- Joseph Coats 1899
- Born: 4 February 1848 Paisley
- Died: 24 January 1899 (aged 50) 8 University Gardens, Glasgow.
- Education: University of Glasgow
- Scientific career
- Fields: Pathology

= Joseph Coats =

Scottish pathologist (1848–1899)

Joseph Coats (4 February 1848 – 24 January 1899) was a pathologist and emeritus professor of Pathology at the University of Glasgow. Coats wrote the first book on practical pathology, that became the bible of the profession.

==Life==
Coats was the son of William Coats and the grand-nephew of Thomas Coats family in Paisley, who were famous as thread manufacturers. Coats was educated at Paisley Grammar School before matriculating at the University of Glasgow on a arts course. However after two years, he changed faculty, against the wishes of his father. He started a medical degree at the University of Glasgow Medical School. During his third-year course, he contracted Typhus after visiting Paisley Infirmary during his holidays. In 1867 Coats graduated MB with honours.

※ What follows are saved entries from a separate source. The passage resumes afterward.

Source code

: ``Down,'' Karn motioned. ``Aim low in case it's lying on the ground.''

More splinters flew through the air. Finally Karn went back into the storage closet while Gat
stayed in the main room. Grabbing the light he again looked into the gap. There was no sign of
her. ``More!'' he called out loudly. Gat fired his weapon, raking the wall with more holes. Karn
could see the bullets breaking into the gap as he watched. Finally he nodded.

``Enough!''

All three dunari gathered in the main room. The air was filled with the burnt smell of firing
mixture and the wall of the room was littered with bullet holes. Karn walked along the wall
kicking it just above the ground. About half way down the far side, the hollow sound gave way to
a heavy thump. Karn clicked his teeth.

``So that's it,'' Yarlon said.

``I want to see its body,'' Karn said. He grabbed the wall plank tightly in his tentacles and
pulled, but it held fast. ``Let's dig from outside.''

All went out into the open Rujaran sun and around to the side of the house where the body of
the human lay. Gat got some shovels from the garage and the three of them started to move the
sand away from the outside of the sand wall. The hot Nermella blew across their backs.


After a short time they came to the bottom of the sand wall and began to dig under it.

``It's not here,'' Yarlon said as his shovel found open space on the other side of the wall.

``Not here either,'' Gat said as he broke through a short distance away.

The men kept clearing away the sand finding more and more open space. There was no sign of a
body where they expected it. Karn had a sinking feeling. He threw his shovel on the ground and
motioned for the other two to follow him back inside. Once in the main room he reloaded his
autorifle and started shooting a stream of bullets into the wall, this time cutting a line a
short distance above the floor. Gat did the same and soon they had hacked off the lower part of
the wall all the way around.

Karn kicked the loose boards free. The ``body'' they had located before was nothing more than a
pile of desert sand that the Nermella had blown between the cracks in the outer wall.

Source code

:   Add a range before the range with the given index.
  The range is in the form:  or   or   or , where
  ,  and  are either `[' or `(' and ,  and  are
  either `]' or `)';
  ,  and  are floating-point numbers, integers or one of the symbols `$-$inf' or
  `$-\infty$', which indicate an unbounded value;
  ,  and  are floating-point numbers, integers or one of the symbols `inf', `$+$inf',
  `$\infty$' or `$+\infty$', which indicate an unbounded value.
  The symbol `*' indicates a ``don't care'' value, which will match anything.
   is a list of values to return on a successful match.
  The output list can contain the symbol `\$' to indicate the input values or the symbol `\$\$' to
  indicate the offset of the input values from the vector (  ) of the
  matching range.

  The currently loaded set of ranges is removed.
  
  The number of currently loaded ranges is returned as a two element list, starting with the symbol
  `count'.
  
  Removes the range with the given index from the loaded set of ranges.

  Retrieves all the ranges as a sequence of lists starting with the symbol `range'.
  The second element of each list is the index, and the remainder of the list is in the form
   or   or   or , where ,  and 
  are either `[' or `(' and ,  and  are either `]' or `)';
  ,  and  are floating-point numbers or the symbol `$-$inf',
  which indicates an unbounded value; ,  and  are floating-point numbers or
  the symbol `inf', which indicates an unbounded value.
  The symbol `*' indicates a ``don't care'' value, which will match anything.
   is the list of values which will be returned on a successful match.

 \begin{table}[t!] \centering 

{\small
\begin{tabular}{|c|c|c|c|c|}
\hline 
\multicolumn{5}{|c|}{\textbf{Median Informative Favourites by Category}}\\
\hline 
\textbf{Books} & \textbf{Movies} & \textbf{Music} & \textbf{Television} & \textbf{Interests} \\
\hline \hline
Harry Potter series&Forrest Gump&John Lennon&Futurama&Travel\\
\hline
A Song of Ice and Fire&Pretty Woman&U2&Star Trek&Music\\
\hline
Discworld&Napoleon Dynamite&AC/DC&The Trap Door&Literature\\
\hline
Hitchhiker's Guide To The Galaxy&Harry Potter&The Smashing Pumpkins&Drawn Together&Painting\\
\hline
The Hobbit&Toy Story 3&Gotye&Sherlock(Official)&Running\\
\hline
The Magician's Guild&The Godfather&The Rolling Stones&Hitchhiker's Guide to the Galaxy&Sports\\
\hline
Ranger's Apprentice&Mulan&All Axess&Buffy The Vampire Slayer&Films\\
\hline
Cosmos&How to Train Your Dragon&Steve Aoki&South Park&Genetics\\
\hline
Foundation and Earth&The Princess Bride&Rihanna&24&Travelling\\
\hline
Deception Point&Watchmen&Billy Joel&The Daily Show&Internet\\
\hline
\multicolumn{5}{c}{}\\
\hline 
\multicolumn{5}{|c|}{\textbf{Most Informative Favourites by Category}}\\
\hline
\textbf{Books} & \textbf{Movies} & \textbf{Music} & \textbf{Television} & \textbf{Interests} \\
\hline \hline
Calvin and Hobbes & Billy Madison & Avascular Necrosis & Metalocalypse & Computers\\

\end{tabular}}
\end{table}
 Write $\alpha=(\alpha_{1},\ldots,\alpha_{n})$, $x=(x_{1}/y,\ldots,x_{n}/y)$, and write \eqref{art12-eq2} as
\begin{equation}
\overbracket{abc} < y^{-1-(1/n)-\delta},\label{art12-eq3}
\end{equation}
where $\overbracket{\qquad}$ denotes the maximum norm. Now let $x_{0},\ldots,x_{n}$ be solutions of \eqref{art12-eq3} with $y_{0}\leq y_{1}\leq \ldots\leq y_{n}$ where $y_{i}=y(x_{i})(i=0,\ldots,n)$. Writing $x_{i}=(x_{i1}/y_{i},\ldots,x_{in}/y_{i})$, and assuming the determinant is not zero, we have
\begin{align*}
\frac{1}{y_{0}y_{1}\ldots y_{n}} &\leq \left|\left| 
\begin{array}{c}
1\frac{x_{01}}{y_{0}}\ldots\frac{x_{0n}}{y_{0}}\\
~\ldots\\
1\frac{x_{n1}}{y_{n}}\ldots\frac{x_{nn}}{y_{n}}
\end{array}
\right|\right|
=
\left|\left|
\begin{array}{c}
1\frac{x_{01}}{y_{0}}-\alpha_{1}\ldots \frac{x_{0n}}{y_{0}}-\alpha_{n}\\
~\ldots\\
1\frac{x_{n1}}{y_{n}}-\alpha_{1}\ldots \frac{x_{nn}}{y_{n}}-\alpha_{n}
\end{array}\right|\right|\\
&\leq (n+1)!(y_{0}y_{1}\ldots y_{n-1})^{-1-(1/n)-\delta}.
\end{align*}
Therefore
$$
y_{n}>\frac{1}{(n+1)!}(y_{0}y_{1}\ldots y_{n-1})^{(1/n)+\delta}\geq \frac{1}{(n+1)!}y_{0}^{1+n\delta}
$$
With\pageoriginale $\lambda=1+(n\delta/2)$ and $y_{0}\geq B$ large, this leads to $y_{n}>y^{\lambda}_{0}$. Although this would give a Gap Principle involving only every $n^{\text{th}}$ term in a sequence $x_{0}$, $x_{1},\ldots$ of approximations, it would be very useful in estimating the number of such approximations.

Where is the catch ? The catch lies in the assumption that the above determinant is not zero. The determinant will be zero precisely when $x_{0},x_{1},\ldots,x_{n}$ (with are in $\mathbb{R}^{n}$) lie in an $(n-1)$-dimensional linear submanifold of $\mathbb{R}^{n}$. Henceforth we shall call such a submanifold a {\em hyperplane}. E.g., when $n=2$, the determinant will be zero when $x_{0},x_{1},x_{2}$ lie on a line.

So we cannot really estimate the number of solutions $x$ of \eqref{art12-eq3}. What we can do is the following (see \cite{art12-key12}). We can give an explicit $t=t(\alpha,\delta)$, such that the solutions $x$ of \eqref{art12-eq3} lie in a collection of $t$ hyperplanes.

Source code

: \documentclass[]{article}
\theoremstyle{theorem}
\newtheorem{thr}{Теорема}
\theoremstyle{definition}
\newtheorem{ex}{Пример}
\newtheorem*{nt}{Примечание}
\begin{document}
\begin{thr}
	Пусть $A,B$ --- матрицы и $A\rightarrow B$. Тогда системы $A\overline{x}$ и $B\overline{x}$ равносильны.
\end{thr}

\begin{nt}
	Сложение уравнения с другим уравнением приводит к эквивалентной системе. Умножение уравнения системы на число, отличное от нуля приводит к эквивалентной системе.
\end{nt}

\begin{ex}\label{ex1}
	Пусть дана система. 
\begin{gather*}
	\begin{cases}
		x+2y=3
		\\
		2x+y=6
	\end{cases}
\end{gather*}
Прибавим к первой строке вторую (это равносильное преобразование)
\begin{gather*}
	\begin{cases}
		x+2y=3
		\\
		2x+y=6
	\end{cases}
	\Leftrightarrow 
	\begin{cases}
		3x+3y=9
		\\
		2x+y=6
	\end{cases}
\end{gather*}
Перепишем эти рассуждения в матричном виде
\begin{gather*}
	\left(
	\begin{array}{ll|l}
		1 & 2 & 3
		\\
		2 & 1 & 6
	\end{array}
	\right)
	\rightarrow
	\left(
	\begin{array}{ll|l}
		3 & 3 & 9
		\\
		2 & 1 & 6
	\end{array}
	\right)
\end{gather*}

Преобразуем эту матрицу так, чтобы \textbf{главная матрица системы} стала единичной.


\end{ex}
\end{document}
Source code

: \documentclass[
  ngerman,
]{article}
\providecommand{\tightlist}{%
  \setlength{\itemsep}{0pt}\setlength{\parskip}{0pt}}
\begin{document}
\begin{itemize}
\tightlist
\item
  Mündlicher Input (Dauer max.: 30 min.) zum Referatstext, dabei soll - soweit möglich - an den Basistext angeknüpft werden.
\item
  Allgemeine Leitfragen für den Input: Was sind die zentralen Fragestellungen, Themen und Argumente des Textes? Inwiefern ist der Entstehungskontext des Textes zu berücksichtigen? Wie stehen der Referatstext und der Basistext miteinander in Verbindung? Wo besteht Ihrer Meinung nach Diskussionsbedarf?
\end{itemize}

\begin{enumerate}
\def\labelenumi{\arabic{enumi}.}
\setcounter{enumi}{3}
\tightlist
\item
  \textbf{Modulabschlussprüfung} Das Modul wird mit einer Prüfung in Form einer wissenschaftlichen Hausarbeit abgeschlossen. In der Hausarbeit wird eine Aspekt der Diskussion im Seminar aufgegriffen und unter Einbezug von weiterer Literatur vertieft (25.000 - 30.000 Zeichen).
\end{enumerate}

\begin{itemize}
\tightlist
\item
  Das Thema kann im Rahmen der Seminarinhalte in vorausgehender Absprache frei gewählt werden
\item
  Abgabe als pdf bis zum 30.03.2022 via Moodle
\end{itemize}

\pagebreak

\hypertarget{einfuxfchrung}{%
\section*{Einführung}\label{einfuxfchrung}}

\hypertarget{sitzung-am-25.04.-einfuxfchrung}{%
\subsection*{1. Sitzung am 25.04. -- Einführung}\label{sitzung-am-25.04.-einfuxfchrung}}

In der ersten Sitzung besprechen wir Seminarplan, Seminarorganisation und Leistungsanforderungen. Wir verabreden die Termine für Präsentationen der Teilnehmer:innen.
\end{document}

Coats was a deeply religious man, a Protestant, who believed in Sabbatarianism. He was a deacon of Adelaide Place Baptist Church and the first president of the Baptist Theological College.

==Career==
Coat's first career position as a physician was as an assistant to William Tennant Gairdner at the Glasgow Royal Infirmary. He subsequently moved to University of Leipzig, to work with German physiologist Carl Ludwig and learn experimental physiology. Coats returned to Glasgow in 1869 and was appointed to the position in the Royal Infirmary as Pathologist. Upon his appointment to the Royal, he took at trip to Germany to train with German pathologist Eduard von Rindfleisch at the University of Würzburg. While at the Royal, Coats specialised in Morbid anatomy and Histology. He also ensured the infirmary pathological museum was added to with new specimen's and this work led to him compiling and publishing the first catalogue of the collection in 1872. A second catalogue was published by 1878, the third publishing in 1889. In 1875, Coats was appointed to the Western Infirmary as a pathologist and continued to work in other appointments including pathologist to the Hospital for Sick Children, until his early death in 1899. The Board of the new Sick Children's Hospital appointed Dr Coats as pathologist in the initial set of appointments of honorary medical officers.

At the Western Infirmary, Coats worked built up the Glasgow School of Pathology. During that period, he also acted in capacity of the dispensary physician and spent significant time studying the diseases of the throat, to enable him to open a GP surgery to earn extra money. From 1877 he became an independent lecturer, as opposed to working at an assistant to a senior physician, when he started to teach practical pathology to four students. Two years later the number of students had grown to a dozen.

==Professor==
Up until 1893, there was no professor of pathology at the University of Glasgow The university commissioners created the new Chair of Pathology at the end of 1893 and assigned it to Coats. Coming so late, Coats felt it was a mixed blessings. Although his lecture's were recognised as qualifying for the degree for a number of years, it wasn't until he joined the Western Infirmary that he became a lecturer. However, he lost his independence by the action of another professor, the Professor of the Institutes of Medicine, John Gray McKendrick who became the Regius Professor of Physiology (Glasgow) in 1876. His chair not only covered physiology but several others subjects, one of which included pathology. The professor insisted that only he could lecture on pathology, leaving Coats in the unenviable position of becoming his assistant. Being an assistant meant Coats had to pay McKendrick lecture fees on a yearly basis. Coats found this both galling and irksome, as McKendrick never held a single lecture on pathology, instead focusing his time only on physiology. When Coats was finally awarded the chair after so many years, his career as professor was cut short.

==Death==
In 1896, he started to feel pain that resulted in febrile attacks that Coats suspected of being Malaria picked up while he was in Rome. However, a year later, a tumour was discovered in his abdomen. After a visit to Australia and Egypt in 1898, his health rapidly worsened in the last months of the year and he died during the morning of 24 January 1899.

==Bibliography==
Coats was appointed editor of the Glasgow Medical Journal on 28 November 1877, at the time it was changing from a quarterly to a monthly publication. He was still the senior editor at his death, holding the position for twenty-one years.

In 1883, Coats published his manual of pathology. The first edition became the standard reference textbook for Pathologists. Further editions were written by Scottish pathologists Robert Muir his successor, later still by Daniel Fowler Cappell and so on.
- Coats, Joseph (1883). "A Manual of pathology, by Joseph Coats, ..."
- Gairdner, William Tennant (1881). "Discussion on the pathology of phthisis pulmonalis" Alt URL In 1898 Coats produced the book, Notes on Sea and Land. A personal diary. This was a journey he and his wife undertook to New Zealand etc. Oct 1897 to April 1898. for private circulation.